Acueducto | Samuel Ponce

1.- No es el único caso en Michoacán, pero la dirigencia del Sindicato Ünico de Empleados de la Universidad Michoacana (SUEUM) no ha entendido que el mundo es otro y que en ello se está dejando atrás el corporativosmo gremial y se va modificando la relación con la parte patronal, para dar paso a la democratización interna y a una actitud de respeto con los de enfrente, teniendo que dejar viejas, anquilosadas, formas de control.

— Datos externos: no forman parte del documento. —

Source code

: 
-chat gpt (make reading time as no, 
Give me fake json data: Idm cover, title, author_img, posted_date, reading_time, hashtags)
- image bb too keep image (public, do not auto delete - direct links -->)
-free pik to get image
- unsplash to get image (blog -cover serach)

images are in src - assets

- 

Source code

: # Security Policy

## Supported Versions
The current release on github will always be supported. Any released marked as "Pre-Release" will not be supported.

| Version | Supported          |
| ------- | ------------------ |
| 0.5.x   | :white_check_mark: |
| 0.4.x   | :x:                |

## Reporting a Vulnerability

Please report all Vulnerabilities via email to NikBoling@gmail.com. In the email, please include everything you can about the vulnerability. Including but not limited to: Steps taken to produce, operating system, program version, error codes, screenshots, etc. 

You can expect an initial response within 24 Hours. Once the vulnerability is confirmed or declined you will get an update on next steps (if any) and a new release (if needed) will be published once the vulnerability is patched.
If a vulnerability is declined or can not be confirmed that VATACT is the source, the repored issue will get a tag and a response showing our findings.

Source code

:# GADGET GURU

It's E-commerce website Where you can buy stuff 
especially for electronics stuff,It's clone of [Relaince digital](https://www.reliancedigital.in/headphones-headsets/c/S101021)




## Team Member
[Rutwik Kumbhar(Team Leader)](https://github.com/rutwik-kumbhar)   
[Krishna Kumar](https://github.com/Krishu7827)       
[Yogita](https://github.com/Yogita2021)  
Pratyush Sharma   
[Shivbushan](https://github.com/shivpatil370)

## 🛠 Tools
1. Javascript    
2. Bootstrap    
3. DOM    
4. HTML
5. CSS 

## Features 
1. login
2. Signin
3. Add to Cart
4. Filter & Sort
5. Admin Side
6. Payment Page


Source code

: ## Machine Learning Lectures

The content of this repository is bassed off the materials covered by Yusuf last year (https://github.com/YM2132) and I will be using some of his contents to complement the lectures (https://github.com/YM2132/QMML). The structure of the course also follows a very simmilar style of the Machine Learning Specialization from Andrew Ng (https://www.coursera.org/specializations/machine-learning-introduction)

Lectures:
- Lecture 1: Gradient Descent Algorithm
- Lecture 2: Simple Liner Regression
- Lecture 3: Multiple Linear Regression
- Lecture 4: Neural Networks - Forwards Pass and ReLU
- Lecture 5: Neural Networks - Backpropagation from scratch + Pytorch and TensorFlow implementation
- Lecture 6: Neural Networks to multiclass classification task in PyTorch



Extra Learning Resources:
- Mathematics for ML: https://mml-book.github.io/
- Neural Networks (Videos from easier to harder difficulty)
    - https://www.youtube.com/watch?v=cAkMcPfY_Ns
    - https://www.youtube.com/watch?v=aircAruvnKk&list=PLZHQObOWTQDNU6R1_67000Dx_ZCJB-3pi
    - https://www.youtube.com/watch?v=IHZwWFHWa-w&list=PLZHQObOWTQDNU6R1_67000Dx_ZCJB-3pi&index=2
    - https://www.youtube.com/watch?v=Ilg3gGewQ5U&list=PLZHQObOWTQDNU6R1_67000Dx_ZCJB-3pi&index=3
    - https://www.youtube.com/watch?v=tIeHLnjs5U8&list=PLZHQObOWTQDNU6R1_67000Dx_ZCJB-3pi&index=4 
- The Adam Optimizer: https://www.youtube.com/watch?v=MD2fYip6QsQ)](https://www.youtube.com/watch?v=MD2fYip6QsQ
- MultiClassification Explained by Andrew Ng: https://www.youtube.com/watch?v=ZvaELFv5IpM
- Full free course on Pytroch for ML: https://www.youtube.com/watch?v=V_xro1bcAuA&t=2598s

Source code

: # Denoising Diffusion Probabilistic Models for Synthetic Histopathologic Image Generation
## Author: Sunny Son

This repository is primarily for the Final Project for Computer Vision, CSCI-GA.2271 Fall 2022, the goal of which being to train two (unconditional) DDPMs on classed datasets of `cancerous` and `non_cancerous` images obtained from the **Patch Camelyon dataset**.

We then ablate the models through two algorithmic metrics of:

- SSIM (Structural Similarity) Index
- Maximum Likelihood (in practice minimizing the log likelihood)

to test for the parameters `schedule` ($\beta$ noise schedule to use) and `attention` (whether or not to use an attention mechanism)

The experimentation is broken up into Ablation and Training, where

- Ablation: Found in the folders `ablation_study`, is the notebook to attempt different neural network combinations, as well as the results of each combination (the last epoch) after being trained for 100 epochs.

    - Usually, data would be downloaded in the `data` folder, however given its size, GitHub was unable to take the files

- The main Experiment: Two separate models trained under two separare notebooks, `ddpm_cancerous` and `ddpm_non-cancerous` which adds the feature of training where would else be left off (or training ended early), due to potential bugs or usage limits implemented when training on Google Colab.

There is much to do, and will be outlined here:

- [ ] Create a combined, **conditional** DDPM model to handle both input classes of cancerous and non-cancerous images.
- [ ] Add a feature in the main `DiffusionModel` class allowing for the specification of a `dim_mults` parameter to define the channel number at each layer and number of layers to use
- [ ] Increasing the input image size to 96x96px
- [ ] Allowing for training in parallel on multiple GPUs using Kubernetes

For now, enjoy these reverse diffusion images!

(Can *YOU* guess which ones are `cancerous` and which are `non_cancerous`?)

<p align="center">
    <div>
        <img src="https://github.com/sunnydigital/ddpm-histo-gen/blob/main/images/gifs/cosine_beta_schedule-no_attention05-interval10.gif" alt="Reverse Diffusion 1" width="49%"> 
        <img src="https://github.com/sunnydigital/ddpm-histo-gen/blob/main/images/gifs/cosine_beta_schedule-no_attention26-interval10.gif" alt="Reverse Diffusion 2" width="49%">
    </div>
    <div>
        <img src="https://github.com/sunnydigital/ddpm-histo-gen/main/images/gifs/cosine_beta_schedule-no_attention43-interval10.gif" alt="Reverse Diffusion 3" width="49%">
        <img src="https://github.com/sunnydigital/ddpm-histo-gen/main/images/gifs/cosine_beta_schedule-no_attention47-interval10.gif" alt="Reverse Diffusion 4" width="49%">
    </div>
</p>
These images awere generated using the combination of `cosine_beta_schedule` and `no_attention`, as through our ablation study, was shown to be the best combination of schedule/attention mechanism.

2.- No, no lo hizo, y no se si esté dispuesto hacerlo, aún más si tenga tiempo de hacerlo; no es fácil ser un SUEUM diferente, abandonando, en lo interno, prácticas antidemocráticas, imposiciones, bajo un yugo atemorizante, así como dejar de chantajear a las autoridades universitarias para seguir obteniendo privilegios más allá de exigir los derechos que por ley le corresponde y denuncias antes las instancias respectivas las irregularidades que detecte.

3.- Para esa dirigencia sindical el tiempo no pasó, abonando a la disidencia, a la rebelión y al éxodo de decenas de sus compañeros, hoy excompañeros que poco a poco conformaron una organizacion como el Sindicato de Trabajadores de la Universidad Michoacana (STUMICH) que ahora empoderado, cuantita y cualitativamente, demanda la titularidad del Contracto Colectivo de Trabajo, no pedacería; abonando a una autoridades que ya no ceden ante cualquier amago fuera de la ley.